You have been through a terribly tough time, you can't keep posting about single issues in different parts of mumsnet hoping to find the key to making the father of your child not be a twat to you. With the kindest of intentions, he is being a twat and I suspect he always has been. It isn't your fault or your responsibility, many women (including me) have had babies with abusive men. When we have left our whole world has improved, yes there will be grief but you will not feel ok until you accept he is responsible for who he is and all you can do is refuse to allow yourself and your dd from being treated like crap by him, if that means leaving then you need to leave, if not for your sake then for hers.

dequoisagitil · 05/09/2012 11:56

It doesn't sound silly.
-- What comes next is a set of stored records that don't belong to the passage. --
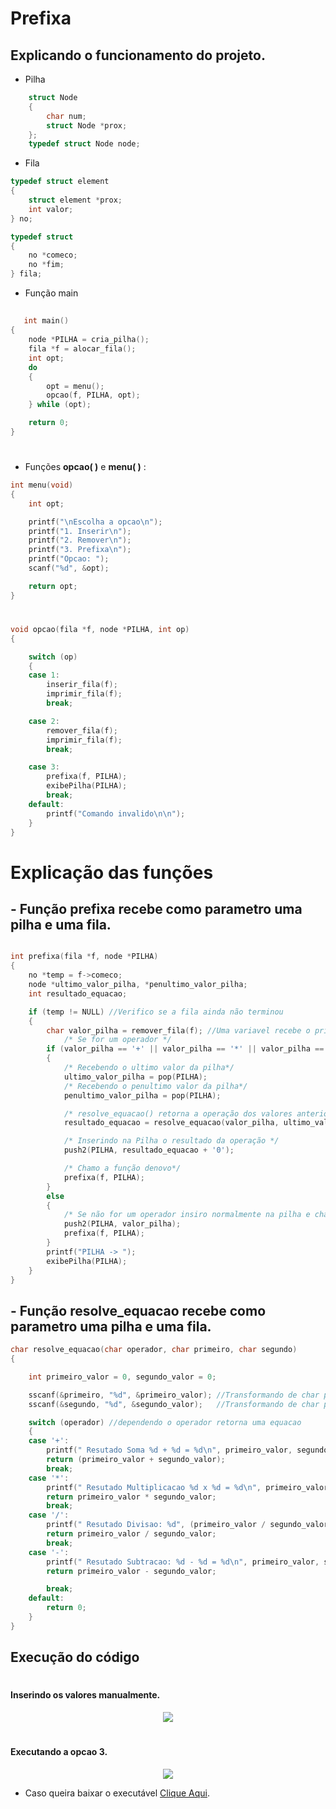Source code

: # Prefixa

## Explicando o funcionamento do projeto.

- Pilha

```c
    struct Node
    {
        char num;
        struct Node *prox;
    };
    typedef struct Node node;
```
- Fila

```c
typedef struct element
{
    struct element *prox;
    int valor;
} no;

typedef struct
{
    no *comeco;
    no *fim;
} fila;
```

- Função main

##

```c
   int main()
{
    node *PILHA = cria_pilha();
    fila *f = alocar_fila();
    int opt;
    do
    {
        opt = menu();
        opcao(f, PILHA, opt);
    } while (opt);

    return 0;
}
```
#

- Funções **opcao( )** e **menu( )** :

```c
int menu(void)
{
    int opt;

    printf("\nEscolha a opcao\n");
    printf("1. Inserir\n");
    printf("2. Remover\n");
    printf("3. Prefixa\n");
    printf("Opcao: ");
    scanf("%d", &opt);

    return opt;
}
```

#

```c
void opcao(fila *f, node *PILHA, int op)
{

    switch (op)
    {
    case 1:
        inserir_fila(f);
        imprimir_fila(f);
        break;

    case 2:
        remover_fila(f);
        imprimir_fila(f);
        break;

    case 3:
        prefixa(f, PILHA);
        exibePilha(PILHA);
        break;
    default:
        printf("Comando invalido\n\n");
    }
}
```

#

# Explicação das funções

## - Função **prefixa** recebe como parametro uma pilha e uma fila.

```c

int prefixa(fila *f, node *PILHA)
{
    no *temp = f->comeco;
    node *ultimo_valor_pilha, *penultimo_valor_pilha;
    int resultado_equacao;

    if (temp != NULL) //Verifico se a fila ainda não terminou
    {
        char valor_pilha = remover_fila(f); //Uma variavel recebe o primeiro valor da fila
            /* Se for um operador */
        if (valor_pilha == '+' || valor_pilha == '*' || valor_pilha == '-' || valor_pilha == '/') //Verifico se é um operador
        {
            /* Recebendo o ultimo valor da pilha*/
            ultimo_valor_pilha = pop(PILHA); 
            /* Recebendo o penultimo valor da pilha*/
            penultimo_valor_pilha = pop(PILHA); 

            /* resolve_equacao() retorna a operação dos valores anteriores*/
            resultado_equacao = resolve_equacao(valor_pilha, ultimo_valor_pilha->num, penultimo_valor_pilha->num);

            /* Inserindo na Pilha o resultado da operação */
            push2(PILHA, resultado_equacao + '0');

            /* Chamo a função denovo*/
            prefixa(f, PILHA);
        }
        else
        {
            /* Se não for um operador insiro normalmente na pilha e chamo a função prefixa() denovo */
            push2(PILHA, valor_pilha);
            prefixa(f, PILHA);
        }
        printf("PILHA -> ");
        exibePilha(PILHA);
    }
}
```
## - Função **resolve_equacao** recebe como parametro uma pilha e uma fila.

```c
char resolve_equacao(char operador, char primeiro, char segundo)
{

    int primeiro_valor = 0, segundo_valor = 0;

    sscanf(&primeiro, "%d", &primeiro_valor); //Transformando de char para inteiro
    sscanf(&segundo, "%d", &segundo_valor);   //Transformando de char para inteiro

    switch (operador) //dependendo o operador retorna uma equacao
    {
    case '+':
        printf(" Resutado Soma %d + %d = %d\n", primeiro_valor, segundo_valor, (primeiro_valor + segundo_valor));
        return (primeiro_valor + segundo_valor);
        break;
    case '*':
        printf(" Resutado Multiplicacao %d x %d = %d\n", primeiro_valor, segundo_valor, (primeiro_valor * segundo_valor));
        return primeiro_valor * segundo_valor;
        break;
    case '/':
        printf(" Resutado Divisao: %d", (primeiro_valor / segundo_valor));
        return primeiro_valor / segundo_valor;
        break;
    case '-':
        printf(" Resutado Subtracao: %d - %d = %d\n", primeiro_valor, segundo_valor, (primeiro_valor - segundo_valor));
        return primeiro_valor - segundo_valor;

        break;
    default:
        return 0;
    }
}
```

##  Execução do código
#
#### Inserindo os valores manualmente.


<p align="center"><img src="inserindo.jpg " /></p>

#

#### Executando a opcao 3.


<p align="center"><img src="resultado.png " /></p>


- Caso queira baixar o executável [Clique Aqui](https://github.com/Javiercuba/Estruturas_de_dados1/releases/download/1.0/palindromo).
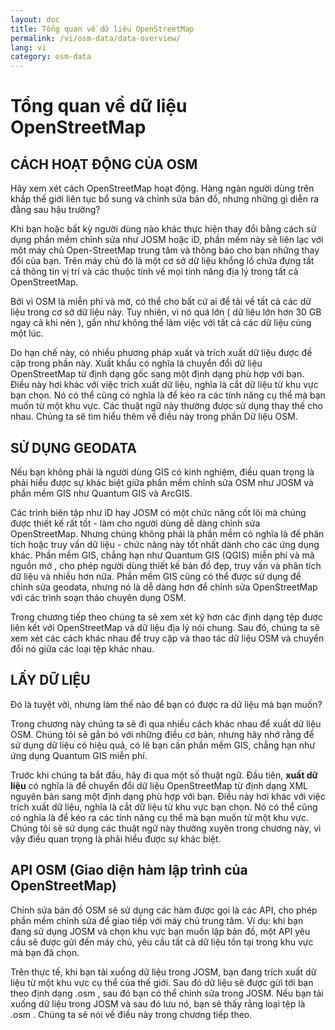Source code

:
 ```yaml
---
layout: doc
title: Tổng quan về dữ liệu OpenStreetMap
permalink: /vi/osm-data/data-overview/
lang: vi
category: osm-data
---
```


Tổng quan về dữ liệu OpenStreetMap
==================



<!--Trong phần này, chúng ta sẽ tìm hiểu cách thức vận hành của OpenStreetMap, điều sẽ giúp chúng ta hiểu rõ hơn cách thức tổ chức dữ liệu và làm thế nào để sử dụng dữ liệu đó tốt nhất.-->

CÁCH HOẠT ĐỘNG CỦA OSM
--------------
Hãy xem xét cách OpenStreetMap hoạt động. Hàng ngàn người dùng trên khắp thế giới liên tục bổ sung và chỉnh sửa bản đồ, nhưng những gì diễn ra đằng sau hậu trường?  

Khi bạn hoặc bất kỳ người dùng nào khác thực hiện thay đổi bằng cách sử dụng phần mềm chỉnh sửa như JOSM hoặc iD, phần mềm này sẽ liên lạc với một máy chủ Open-StreetMap trung tâm và thông báo cho bạn những thay đổi của bạn. Trên máy chủ đó là một cơ sở dữ liệu khổng lồ chứa đựng tất cả thông tin vị trí và các thuộc tính về mọi tính năng địa lý trong tất cả OpenStreetMap.  

Bởi vì OSM là miễn phí và mở, có thể cho bất cứ ai để tải về tất cả các dữ liệu trong cơ sở dữ liệu này. Tuy nhiên, vì nó quá lớn ( dữ liệu lớn hơn 30 GB ngay cả khi nén ), gần như không thể làm việc với tất cả các dữ liệu cùng một lúc.  

Do hạn chế này, có nhiều phương pháp xuất và trích xuất dữ liệu được đề cập trong phần này. Xuất khẩu có nghĩa là chuyển đổi dữ liệu OpenStreetMap từ định dạng gốc sang một định dạng phù hợp với bạn. Điều này hơi khác với việc trích xuất dữ liệu, nghĩa là cắt dữ liệu từ khu vực bạn chọn. Nó có thể cũng có nghĩa là để kéo ra các tính năng cụ thể mà bạn muốn từ một khu vực. Các thuật ngữ này thường được sử dụng thay thế cho nhau. Chúng ta sẽ tìm hiểu thêm về điều này trong phần Dữ liệu OSM.  

SỬ DỤNG GEODATA
--------------
Nếu bạn không phải là người dùng GIS có kinh nghiệm, điều quan trọng là phải hiểu được sự khác biệt giữa phần mềm chỉnh sửa OSM như JOSM và phần mềm GIS như Quantum GIS và ArcGIS.  

Các trình biên tập như iD hay JOSM có một chức năng cốt lõi mà chúng được thiết kế rất tốt - làm cho người dùng dễ dàng chỉnh sửa OpenStreetMap. Nhưng chúng không phải là phần mềm có nghĩa là để phân tích hoặc truy vấn dữ liệu - chức năng này tốt nhất dành cho các ứng dụng khác.
Phần mềm GIS, chẳng hạn như Quantum GIS (QGIS) miễn phí và mã nguồn mở , cho phép người dùng thiết kế bản đồ đẹp, truy vấn và phân tích dữ liệu và nhiều hơn nữa. Phần mềm GIS cũng có thể được sử dụng để chỉnh sửa geodata, nhưng nó là dễ dàng hơn để chỉnh sửa OpenStreetMap với các trình soạn thảo chuyên dụng OSM.  

Trong chương tiếp theo chúng ta sẽ xem xét kỹ hơn các định dạng tệp được liên kết với OpenStreetMap và dữ liệu địa lý nói chung. Sau đó, chúng ta sẽ xem xét các cách khác nhau để truy cập và thao tác dữ liệu OSM và chuyển đổi nó giữa các loại tệp khác nhau.  


LẤY DỮ LIỆU
-----------------

Đó là tuyệt vời, nhưng làm thế nào để bạn có được ra dữ liệu mà bạn muốn?  

Trong chương này chúng ta sẽ đi qua nhiều cách khác nhau để xuất dữ liệu OSM. Chúng tôi sẽ gắn bó với những điều cơ bản, nhưng hãy nhớ rằng để sử dụng dữ liệu có hiệu quả, có lẽ bạn cần phần mềm GIS,
chẳng hạn như ứng dụng Quantum GIS miễn phí.  

Trước khi chúng ta bắt đầu, hãy đi qua một số thuật ngữ. Đầu tiên, **xuất dữ liệu** có nghĩa là để chuyển đổi dữ liệu OpenStreetMap từ định dạng XML nguyên bản sang một định dạng phù hợp với bạn. Điều này hơi khác với việc trích xuất dữ liệu, nghĩa là cắt dữ liệu từ khu vực bạn chọn. Nó có thể cũng có nghĩa là để kéo ra các tính năng cụ thể mà bạn muốn từ một khu vực. Chúng tôi sẽ sử dụng các thuật ngữ này thường xuyên trong chương này, vì vậy điều quan trọng là phải hiểu được sự khác biệt.  

API OSM (Giao diện hàm lập trình của OpenStreetMap)
------------
Chỉnh sửa bản đồ OSM sẽ sử dụng các hàm được gọi là các API, cho phép phần mềm chỉnh sửa để giao tiếp với máy chủ trung tâm. Ví dụ: khi bạn đang sử dụng JOSM và chọn khu vực bạn muốn lập bản đồ, một API yêu cầu sẽ được gửi đến máy chủ, yêu cầu tất cả dữ liệu tồn tại trong khu vực mà bạn đã chọn.  

Trên thực tế, khi bạn tải xuống dữ liệu trong JOSM, bạn đang trích xuất dữ liệu từ một khu vực cụ thể của thế giới. Sau đó dữ liệu sẽ được gửi tới bạn theo định dạng .osm , sau đó bạn có thể chỉnh sửa trong JOSM. Nếu bạn tải xuống dữ liệu trong JOSM và sau đó lưu nó, bạn sẽ thấy rằng loại tệp là .osm . Chúng ta sẽ nói về điều này trong chương tiếp theo.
He is behaving suspiciously and changed his password, and he has history of messing about with this woman. It may not be her this time, but it'll be someone else. There's no other reason why he should be acting like this.

Don't get caught up in talking about whether it's wrong to look at his phone, that's just a diversion from the real issues.

CogitoErgoSometimes · 05/09/2012 12:03

From a previous thread of yours....... "she kept stopping breathing and he didnt.want to be there! on way home early hours he.made me hysterical calling me names, hes going to move back to his mums today and ill "never have to deal with him again". ive tried talking to him for weeks now but he just turns it into an arguement."

In another post you said how he kept going back to his parents' house and he kept 'having a go at you' because you didn't want to join him. This isn't just about his inappropriate friendship with someone else. He's immature, irresponsible and - most worrying of all - extremely aggressive.